Welcome to “The End of Malaria” (and Typhoid, and Dengue, and, and, and !)
To see why aquaponics systems eradicate mosquitoes and associated mosquito-borne diseases, watch this video
Are you irritated by mosquitoes in your neighborhood? Do you live in a location where malaria, typhoid, dengue fever, or any of the other dangerous diseases carried by mosquitoes exist? Are you a health-care professional whose concern is these diseases and their control and eradication? If the answers to these questions interest you, please read on:
An additional benefit of farming aquaponically (that we noticed after our first system was operational for six months) was that the mosquitoes on our seven-acre farm had COMPLETELY disappeared! We live in Hawaii, where there are as many mosquitoes as any other tropical area in the world. Although we are fortunate not to have malaria, typhoid, or any of the other dangerous diseases that are transmitted to humans by mosquitoes, we DO have dengue fever, which can be fatal in the young, elderly, or those with compromised immune systems.
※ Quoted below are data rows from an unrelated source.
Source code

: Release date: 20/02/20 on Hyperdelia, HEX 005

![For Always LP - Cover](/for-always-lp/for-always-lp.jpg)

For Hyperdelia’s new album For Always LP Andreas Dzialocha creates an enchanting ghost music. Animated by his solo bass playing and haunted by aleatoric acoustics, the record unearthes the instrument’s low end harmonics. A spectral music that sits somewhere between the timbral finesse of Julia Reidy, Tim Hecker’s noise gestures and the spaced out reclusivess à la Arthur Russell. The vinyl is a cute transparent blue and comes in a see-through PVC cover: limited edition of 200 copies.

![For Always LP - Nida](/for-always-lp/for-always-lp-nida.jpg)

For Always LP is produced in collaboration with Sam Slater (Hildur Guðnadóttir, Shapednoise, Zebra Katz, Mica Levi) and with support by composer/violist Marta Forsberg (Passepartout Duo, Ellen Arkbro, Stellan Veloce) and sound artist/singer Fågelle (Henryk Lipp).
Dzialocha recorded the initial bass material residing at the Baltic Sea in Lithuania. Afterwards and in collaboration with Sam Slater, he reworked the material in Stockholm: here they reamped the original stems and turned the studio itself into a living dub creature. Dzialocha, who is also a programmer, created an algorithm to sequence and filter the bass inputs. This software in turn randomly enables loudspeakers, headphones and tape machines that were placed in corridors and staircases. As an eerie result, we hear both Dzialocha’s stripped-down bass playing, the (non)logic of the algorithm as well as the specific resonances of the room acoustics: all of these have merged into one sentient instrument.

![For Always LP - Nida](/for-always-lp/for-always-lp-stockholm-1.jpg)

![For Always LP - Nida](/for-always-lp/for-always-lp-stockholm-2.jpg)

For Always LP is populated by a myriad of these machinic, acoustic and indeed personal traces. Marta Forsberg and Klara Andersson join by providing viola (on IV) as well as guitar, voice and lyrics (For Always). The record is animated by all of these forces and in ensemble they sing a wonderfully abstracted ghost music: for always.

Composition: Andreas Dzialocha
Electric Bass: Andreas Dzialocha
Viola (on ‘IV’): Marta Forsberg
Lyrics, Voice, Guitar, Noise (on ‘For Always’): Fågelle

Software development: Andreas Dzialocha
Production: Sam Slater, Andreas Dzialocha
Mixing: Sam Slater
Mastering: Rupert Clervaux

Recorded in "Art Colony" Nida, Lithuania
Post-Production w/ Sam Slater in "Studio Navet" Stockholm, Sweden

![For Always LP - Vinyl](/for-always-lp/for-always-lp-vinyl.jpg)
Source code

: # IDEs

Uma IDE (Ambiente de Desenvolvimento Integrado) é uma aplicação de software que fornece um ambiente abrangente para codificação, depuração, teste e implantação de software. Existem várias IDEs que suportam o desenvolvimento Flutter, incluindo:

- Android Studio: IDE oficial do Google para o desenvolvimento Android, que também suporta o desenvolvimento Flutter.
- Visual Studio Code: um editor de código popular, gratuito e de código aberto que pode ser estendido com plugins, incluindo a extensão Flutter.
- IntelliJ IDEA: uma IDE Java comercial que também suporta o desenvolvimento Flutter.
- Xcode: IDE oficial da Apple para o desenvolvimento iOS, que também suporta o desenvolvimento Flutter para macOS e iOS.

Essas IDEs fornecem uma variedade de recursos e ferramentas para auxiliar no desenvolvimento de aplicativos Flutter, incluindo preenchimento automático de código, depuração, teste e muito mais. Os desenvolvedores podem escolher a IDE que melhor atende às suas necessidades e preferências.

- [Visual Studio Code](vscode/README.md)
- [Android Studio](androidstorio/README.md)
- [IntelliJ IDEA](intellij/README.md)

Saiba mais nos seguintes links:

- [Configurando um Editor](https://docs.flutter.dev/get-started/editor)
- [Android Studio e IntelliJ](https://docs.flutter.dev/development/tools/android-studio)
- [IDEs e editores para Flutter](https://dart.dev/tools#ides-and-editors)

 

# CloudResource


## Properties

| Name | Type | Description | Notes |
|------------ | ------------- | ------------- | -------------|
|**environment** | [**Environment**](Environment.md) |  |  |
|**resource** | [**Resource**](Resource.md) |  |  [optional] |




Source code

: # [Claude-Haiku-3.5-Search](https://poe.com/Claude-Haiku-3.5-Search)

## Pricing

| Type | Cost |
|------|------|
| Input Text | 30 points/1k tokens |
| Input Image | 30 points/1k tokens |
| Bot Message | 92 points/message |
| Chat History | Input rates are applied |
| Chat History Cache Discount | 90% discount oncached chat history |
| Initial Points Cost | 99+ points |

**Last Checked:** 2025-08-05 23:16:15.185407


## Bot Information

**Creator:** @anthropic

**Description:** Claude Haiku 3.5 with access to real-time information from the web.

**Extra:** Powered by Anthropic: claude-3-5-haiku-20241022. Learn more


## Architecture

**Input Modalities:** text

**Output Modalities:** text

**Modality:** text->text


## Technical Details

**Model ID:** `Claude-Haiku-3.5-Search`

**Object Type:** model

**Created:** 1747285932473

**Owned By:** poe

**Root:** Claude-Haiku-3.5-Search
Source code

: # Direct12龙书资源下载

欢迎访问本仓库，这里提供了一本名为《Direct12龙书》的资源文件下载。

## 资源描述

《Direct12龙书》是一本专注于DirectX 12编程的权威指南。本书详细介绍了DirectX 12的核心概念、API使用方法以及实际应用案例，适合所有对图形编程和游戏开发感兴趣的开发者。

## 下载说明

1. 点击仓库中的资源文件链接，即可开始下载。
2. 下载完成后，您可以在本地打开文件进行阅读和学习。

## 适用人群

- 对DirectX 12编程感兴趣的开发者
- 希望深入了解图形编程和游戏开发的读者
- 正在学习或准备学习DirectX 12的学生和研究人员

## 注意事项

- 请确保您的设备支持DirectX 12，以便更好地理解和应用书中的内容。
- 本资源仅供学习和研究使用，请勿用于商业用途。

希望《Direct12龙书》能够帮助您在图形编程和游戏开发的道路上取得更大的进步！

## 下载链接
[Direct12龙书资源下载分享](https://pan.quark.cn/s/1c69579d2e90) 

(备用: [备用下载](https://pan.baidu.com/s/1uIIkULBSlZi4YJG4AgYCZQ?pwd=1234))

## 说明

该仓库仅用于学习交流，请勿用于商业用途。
Before we built our first aquaponics system, our farm was like any other place on the green windward coast of the Big Island: even during a drought, when the soil was dusty and dry and there was no standing water visible anywhere, there were still clouds of mosquitoes at dawn and dusk. If we left a door or window open in the house during the day, even for a few minutes, we knew that we would be tormented by the buzzing of hungry mosquitoes all night long as we tried to sleep.
When we built our first aquaponics system, we knew we were creating additional habitat for mosquitoes to lay their eggs, so we introduced a few mosquito fish (gambusia affinis), and neon tetras into our system water. They thrived and spread throughout the systems we built, and soon had become a self-sustaining population numbering in the tens of thousands. Six months later we noticed there were simply no mosquitoes around any longer. It’s easier to notice the presence of a pest than the absence of one, so we’re not certain when the number went to zero, but it was sometime during that six-month period. That was three years ago
Since then, we’ve had the pleasure to live on a beautiful farm in the tropics that has NO mosquitoes! How does this work? We live in the center of a deadly efficient mosquito trap: every female mosquito in the neighborhood can sense the roughly 50,000 gallons of water in our aquaponics systems, and comes to them to lay her eggs. Each egg hatches into a larva, which is then promptly consumed by one of the hundreds of thousands of mosquito fish in our water BEFORE it can ever develop sufficiently to hatch into an adult mosquito. That mosquito’s bequest of future generations is GONE, down the gullets of little fish who thrive on these meals and produce even MORE little fish hungry for mosquito larvae.
We don’t know what the effective radius of our mosquito eradicator is, but we’ve gone to the corners of our seven-acre property and haven’t found any mosquitoes there; we think there’s a good chance it is significantly reducing mosquito populations on the farms around us. We need help and funding to continue research into this phenomenon in order to understand it better, and to develop it to the point where it can easily be implemented in any location or culture. This could make a huge difference in the lives of people worldwide who currently lose family members to malaria and other mosquito-borne diseases.
A partial listing of dangerous mosquito-borne diseases that are deadly and/or costly to society follows, courtesy of Wikipedia:
The mosquito genus Anopheles carries the malaria parasite (see Plasmodium). Worldwide,malaria is a leading cause of premature mortality, particularly in children under the age of five, with around 2 million deaths annually, according to the Centers for Disease Control.
Helminthiasis
Some species of mosquito can carry the filariasis worm, a parasite that causes a disfiguring condition (often referred to as elephantiasis) characterized by a great swelling of several parts of the body; worldwide, around 40 million people are living with a filariasis disability.
Virus
The viral diseases yellow fever and dengue fever are transmitted mostly by Aedes aegyptimosquitoes.
Other viral diseases like epidemic polyarthritis, Rift Valley fever, Ross River Fever, St. Louis encephalitis, West Nile virus (WNV), Japanese encephalitis, La Crosse encephalitis and several other encephalitis type diseases are carried by several different mosquitoes. Eastern equine encephalitis (EEE) and Western equine encephalitis (WEE) occurs in the United States where it causes disease in humans, horses, and some bird species. Because of the high mortality rate, EEE and WEE are regarded as two of the most serious mosquito-borne diseases in the United States. Symptoms range from mild flu-like illness to encephalitis, coma and death.